Australia has launched a smartphone app to trace people who come in contact with coronavirus patients despite privacy concerns that authorities insisted Sunday were unwarranted.
The COVIDSafe app uses a phone's Bluetooth wireless signal to store information about people's interactions, and can be accessed by health officials if a person contracts coronavirus.
Australia's chief medical officer Brendan Murphy said the app would speed up a "laborious process" for health authorities tracking down users who have been within 1.5 metres of someone who has the virus.
"What this will do is give a list of the mobile phone numbers of those people who have been in contact within that distance for 15 minutes or more," he said.
"That could lead to someone being contacted a day or two earlier than they otherwise may have been."
Australia has recorded just over 6,700 cases of COVID-19 and 83 deaths from the virus.
The rise in infections has slowed considerably in recent weeks, with just 16 new cases recorded across the country Sunday.
Health officials say widespread take-up of the app would help them to ease tough restrictions on movement and gatherings. Just under half of Australia's population would need to download the program for it to be an effective tool.
The app is free and sign-up is voluntary, despite initial suggestions it could be made mandatory.

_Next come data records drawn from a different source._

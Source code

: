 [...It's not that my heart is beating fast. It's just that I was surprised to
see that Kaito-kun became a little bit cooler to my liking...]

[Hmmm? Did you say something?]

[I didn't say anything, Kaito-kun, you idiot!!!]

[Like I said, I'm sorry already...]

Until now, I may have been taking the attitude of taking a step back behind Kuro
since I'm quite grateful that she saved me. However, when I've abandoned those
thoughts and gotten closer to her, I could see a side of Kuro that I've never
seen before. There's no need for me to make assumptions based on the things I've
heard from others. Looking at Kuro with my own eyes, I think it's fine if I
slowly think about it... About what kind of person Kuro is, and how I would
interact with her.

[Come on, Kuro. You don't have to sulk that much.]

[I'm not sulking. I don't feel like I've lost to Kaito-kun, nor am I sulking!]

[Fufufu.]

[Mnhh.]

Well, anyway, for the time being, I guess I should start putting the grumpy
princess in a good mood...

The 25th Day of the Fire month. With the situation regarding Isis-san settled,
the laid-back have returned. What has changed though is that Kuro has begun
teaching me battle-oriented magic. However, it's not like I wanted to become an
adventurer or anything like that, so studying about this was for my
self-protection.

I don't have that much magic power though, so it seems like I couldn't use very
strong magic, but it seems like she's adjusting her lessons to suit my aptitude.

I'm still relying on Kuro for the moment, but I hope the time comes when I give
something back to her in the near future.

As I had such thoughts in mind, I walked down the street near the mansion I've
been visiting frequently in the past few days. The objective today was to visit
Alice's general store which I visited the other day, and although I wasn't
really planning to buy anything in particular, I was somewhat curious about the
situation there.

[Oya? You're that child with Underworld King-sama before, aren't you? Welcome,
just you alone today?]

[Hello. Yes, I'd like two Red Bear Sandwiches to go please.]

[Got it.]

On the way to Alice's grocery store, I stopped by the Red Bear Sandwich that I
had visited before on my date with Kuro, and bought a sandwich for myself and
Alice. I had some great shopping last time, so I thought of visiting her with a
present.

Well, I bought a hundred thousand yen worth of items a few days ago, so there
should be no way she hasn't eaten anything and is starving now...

In an effort to alleviate privacy concerns, users can provide a fake name and police cannot access the data to investigate crimes, while all information is automatically deleted after 21 days.
"What we have done is strip back the function so it has one job and one job alone and that is that if you are positive, to be able to make that available only to the state public health authorities, with nobody else having access," health minister Greg Hunt said.
Singapore pioneered the use of coronavirus tracing apps, and work on implementing digital contact tracing is underway in France, Germany, Britain and elsewhere. In the United States, presumptive Democratic presidential nominee Joe Biden cited contact tracing as part of a plan "to safely reopen America" along with expanded testing and other steps.